Return Zero

Python: Simple Data Pipelines Optimization Tips

Mr Silva

I’ve been dipping my toes into pipelines for some time now, and I’ve learned some hard lessons along the way. This isn’t glamorous work, it’s plain, simple drudge work, the bottom-of-the-barrel, get-your-hands-dirty kind of stuff that nobody talks about in conference presentations

If you’re handling more than a million records per day (and trust me, that threshold comes faster than you think), these strategies will help you avoid the dreaded pipeline crashes, timeouts, and resource exhaustion that keep us up at night.

What I feel are “The Big Three”

  1. Making database integrations actually work with massive data volumes
  2. Speeding up delivery times (because nobody likes waiting)
  3. Smart data storage that won’t break the bank or your servers

Taming Large Data Volume Integrations

Picture this: You’re trying to process huge number of records, your database is groaning under the load, and suddenly everything grinds to a halt. Sound familiar? I’ve been there, and here’s what I learned.

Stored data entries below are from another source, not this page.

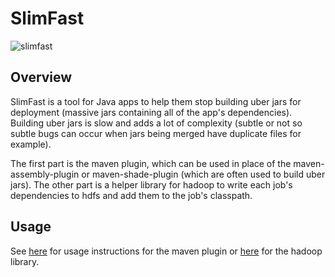 # SlimFast

![slimfast](https://tremblyfitness.files.wordpress.com/2011/06/slim.jpg)

## Overview ##

SlimFast is a tool for Java apps to help them stop building uber jars for deployment (massive jars containing
all of the app's dependencies). Building uber jars is slow and adds a lot of complexity (subtle or not so subtle
bugs can occur when jars being merged have duplicate files for example). 

The first part is the maven plugin, which can be used in place of the maven-assembly-plugin or maven-shade-plugin
(which are often used to build uber jars). The other part is a helper library for hadoop to write each job's dependencies
to hdfs and add them to the job's classpath.

## Usage ##

See [here](slimfast-plugin/README.md) for usage instructions for the maven plugin or [here](slimfast-hadoop/README.md) for the hadoop library.
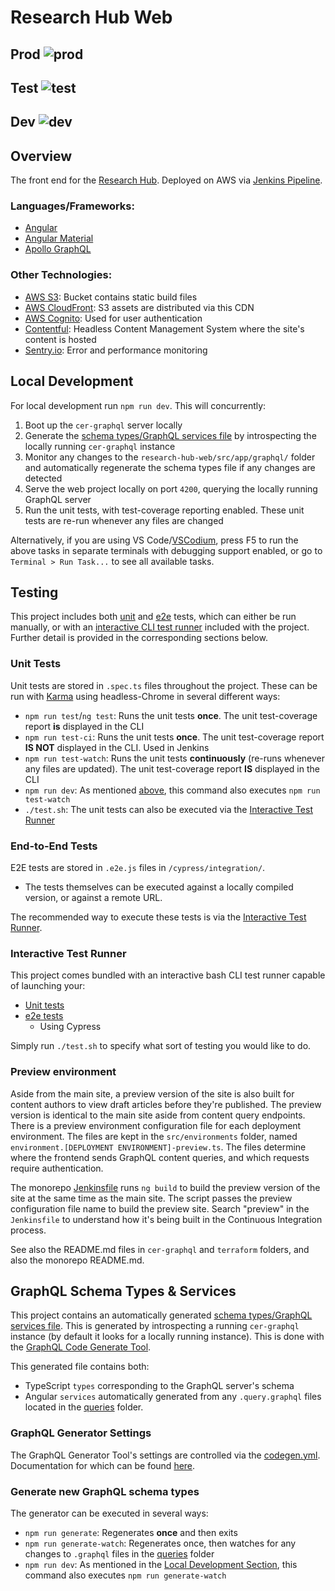 # Research Hub Web

## Prod ![prod](https://github.com/UoA-eResearch/hub-stack/actions/workflows/sentry.yml/badge.svg?branch=prod)

## Test ![test](https://github.com/UoA-eResearch/hub-stack/actions/workflows/sentry.yml/badge.svg?branch=test)

## Dev ![dev](https://github.com/UoA-eResearch/hub-stack/actions/workflows/sentry.yml/badge.svg?branch=dev)

## Overview
The front end for the [Research Hub](https://research-hub.auckland.ac.nz/). Deployed on AWS via [Jenkins Pipeline](../Jenkinsfile).

### Languages/Frameworks:
* [Angular](https://angular.io/)
* [Angular Material](https://material.angular.io/)
* [Apollo GraphQL](http://apollographql.com/)

### Other Technologies:
* [AWS S3](https://aws.amazon.com/s3/): Bucket contains static build files
* [AWS CloudFront](https://aws.amazon.com/cloudfront/): S3 assets are distributed via this CDN
* [AWS Cognito](https://aws.amazon.com/cognito/): Used for user authentication
* [Contentful](https://contentful.com/): Headless Content Management System where the site's content is hosted
* [Sentry.io](sentry.io): Error and performance monitoring

## Local Development

For local development run `npm run dev`. This will concurrently:

1. Boot up the `cer-graphql` server locally
2. Generate the [schema types/GraphQL services file](./src/app/graphql/schema.ts) by introspecting the locally running `cer-graphql` instance
3. Monitor any changes to the `research-hub-web/src/app/graphql/` folder and automatically regenerate the schema types file if any changes are detected
4. Serve the web project locally on port `4200`, querying the locally running GraphQL server
5. Run the unit tests, with test-coverage reporting enabled. These unit tests are re-run whenever any files are changed

Alternatively, if you are using VS Code/[VSCodium](https://vscodium.com/), press F5 to run the above tasks in separate terminals with debugging support enabled, or go to `Terminal > Run Task...` to see all available tasks.

## Testing
This project includes both [unit](#unit-tests) and [e2e](#end-to-end-tests) tests, which can either be run manually, or with an [interactive CLI test runner](./test.sh) included with the project. Further detail is provided in the corresponding sections below.

### Unit Tests
Unit tests are stored in `.spec.ts` files throughout the project. These can be run with [Karma](https://karma-runner) using headless-Chrome in several different ways:

* `npm run test`/`ng test`: Runs the unit tests **once**. The unit test-coverage report **is** displayed in the CLI
* `npm run test-ci`: Runs the unit tests **once**. The unit test-coverage report **IS NOT** displayed in the CLI. Used in Jenkins
* `npm run test-watch`: Runs the unit tests **continuously** (re-runs whenever any files are updated). The unit test-coverage report **IS** displayed in the CLI
* `npm run dev`: As mentioned [above](#local-development), this command also executes `npm run test-watch`
* `./test.sh`: The unit tests can also be executed via the [Interactive Test Runner](#interactive-test-runner)

### End-to-End Tests
E2E tests are stored in `.e2e.js` files in `/cypress/integration/`.

* The tests themselves can be executed against a locally compiled version, or against a remote URL. 

The recommended way to execute these tests is via the [Interactive Test Runner](#interactive-test-runner).

### Interactive Test Runner
This project comes bundled with an interactive bash CLI test runner capable of launching your:
 * [Unit tests](#unit-tests)
 * [e2e tests](#end-to-end-tests)
    * Using Cypress

Simply run `./test.sh` to specify what sort of testing you would like to do.

### Preview environment
Aside from the main site, a preview version of the site is also built for content authors to view draft articles before they're published. The preview version is identical to the main site aside from content query endpoints. There is a preview environment configuration file for each deployment environment. The files are kept in the `src/environments` folder, named `environment.[DEPLOYMENT ENVIRONMENT]-preview.ts`. The files determine where the frontend sends GraphQL content queries, and which requests require authentication.

The monorepo [Jenkinsfile](../Jenkinsfile) runs `ng build` to build the preview version of the site at the same time as the main site. The script passes the preview configuration file name to build the preview site. Search "preview" in the `Jenkinsfile` to understand how it's being built in the Continuous Integration process.

See also the README.md files in `cer-graphql` and `terraform` folders, and also the monorepo README.md.

## GraphQL Schema Types & Services
This project contains an automatically generated [schema types/GraphQL services file](./src/app/graphql/schema.ts). This is generated by introspecting a running `cer-graphql` instance (by default it looks for a locally running instance). This is done with the [GraphQL Code Generate Tool](http://graphql-code-generator.com/).

This generated file contains both:
* TypeScript `types` corresponding to the GraphQL server's schema
* Angular `services` automatically generated from any `.query.graphql` files located in the [queries](./src/app/graphql/queries/) folder.

### GraphQL Generator Settings
The GraphQL Generator Tool's settings are controlled via the [codegen.yml](./codegen.yml). Documentation for which can be found [here](https://graphql-code-generator.com/docs/plugins/typescript-apollo-angular).

### Generate new GraphQL schema types

The generator can be executed in several ways:

* `npm run generate`: Regenerates **once** and then exits
* `npm run generate-watch`: Regenerates once, then watches for any changes to `.graphql` files in the [queries](./src/app/graphql/queries/) folder
* `npm run dev`: As mentioned in the [Local Development Section](#local-development), this command also executes `npm run generate-watch`

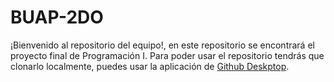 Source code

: # BUAP-2DO
¡Bienvenido al repositorio del equipo!, en este repositorio se encontrará el proyecto final de Programación I.
Para poder usar el repositorio tendrás que clonarlo localmente, puedes usar la aplicación de [Github Deskptop](https://desktop.github.com/).
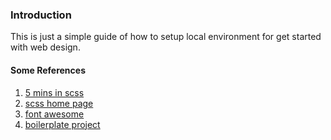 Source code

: ### Introduction

This is just a simple guide of how to setup local environment for get started with web design.

#### Some References

1.  [5 mins in scss](http://www.dzyngiri.com/intro-to-scss-your-style-sheet-on-steroids/)
2.  [scss home page](http://sass-lang.com/)
3.  [font awesome](http://fortawesome.github.io/Font-Awesome/)
4.  [boilerplate project](https://github.com/abruzzi/design-boilerplate)

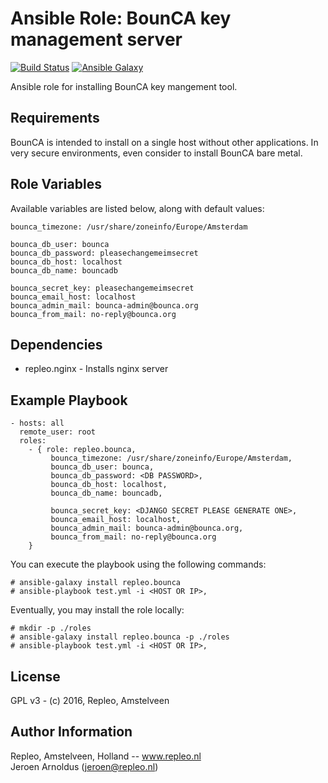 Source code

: # Ansible Role: BounCA key management server

[![Build Status](https://travis-ci.org/repleo/ansible-role-bounca.svg?branch=master)](https://travis-ci.org/repleo/ansible-role-bounca)
[![Ansible Galaxy](http://img.shields.io/badge/galaxy-repleo.bounca-660198.svg?style=flat)](https://galaxy.ansible.com/repleo/bounca)

Ansible role for installing BounCA key mangement tool.

## Requirements

BounCA is intended to install on a single host without other applications. In very secure environments, even consider to install BounCA bare metal.

## Role Variables

Available variables are listed below, along with default values:

    bounca_timezone: /usr/share/zoneinfo/Europe/Amsterdam

    bounca_db_user: bounca
    bounca_db_password: pleasechangemeimsecret
    bounca_db_host: localhost
    bounca_db_name: bouncadb

    bounca_secret_key: pleasechangemeimsecret
    bounca_email_host: localhost
    bounca_admin_mail: bounca-admin@bounca.org
    bounca_from_mail: no-reply@bounca.org

## Dependencies

 - repleo.nginx - Installs nginx server

## Example Playbook

	- hosts: all
	  remote_user: root
	  roles:
	    - { role: repleo.bounca,
	         bounca_timezone: /usr/share/zoneinfo/Europe/Amsterdam,
	         bounca_db_user: bounca,
	         bounca_db_password: <DB PASSWORD>,
	         bounca_db_host: localhost,
	         bounca_db_name: bouncadb,
	
	         bounca_secret_key: <DJANGO SECRET PLEASE GENERATE ONE>,
	         bounca_email_host: localhost,
	         bounca_admin_mail: bounca-admin@bounca.org,
	         bounca_from_mail: no-reply@bounca.org
	    }

You can execute the playbook using the following commands:

	# ansible-galaxy install repleo.bounca
	# ansible-playbook test.yml -i <HOST OR IP>,

Eventually, you may install the role locally:

	# mkdir -p ./roles
	# ansible-galaxy install repleo.bounca -p ./roles
	# ansible-playbook test.yml -i <HOST OR IP>,

## License

GPL v3 - (c) 2016, Repleo, Amstelveen

Author Information
------------------

Repleo, Amstelveen, Holland -- www.repleo.nl  
Jeroen Arnoldus (jeroen@repleo.nl)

The golden rule? Break it down into bite-sized pieces. And please, for the love of all that’s holy, avoid LIMIT and OFFSET – they’re performance killers at scale.

Method 1: Time-Based Chunking (The Hour-by-Hour Approach)

This is my go-to method when I need something that works reliably. Instead of trying to swallow an entire day’s worth of data in one gulp, I split it into hourly chunks.

Here’s how it looks for processing logs from September 1st, 2024:

-- Hour 1
SELECT * FROM logs WHERE updated_at BETWEEN '2024-09-01 00:00:00' AND '2024-09-01 00:59:59'

-- Hour 2  
SELECT * FROM logs WHERE updated_at BETWEEN '2024-09-01 01:00:00' AND '2024-09-01 01:59:59'

-- And so on... up to hour 24
SELECT * FROM logs WHERE updated_at BETWEEN '2024-09-01 23:00:00' AND '2024-09-01 23:59:59'

Why this works: Your database can actually breathe between queries, and you won’t get those nasty timeout errors.

The catch: Sometimes data isn’t evenly distributed. I once had a system that did bulk updates at 10 AM every day – guess which hour always took forever to process? 😅

Method 2: Primary Key Chunking (For When Data Gets Weird)

When time-based splitting doesn’t cut it (looking at you, uneven data distribution), I switch to this approach:

Step 1: Find all the IDs that were updated on your target date

SELECT id FROM logs WHERE DATE(updated_at) = '2024-09-01';

Step 2: Group them into manageable chunks (I like 1,000 records per batch)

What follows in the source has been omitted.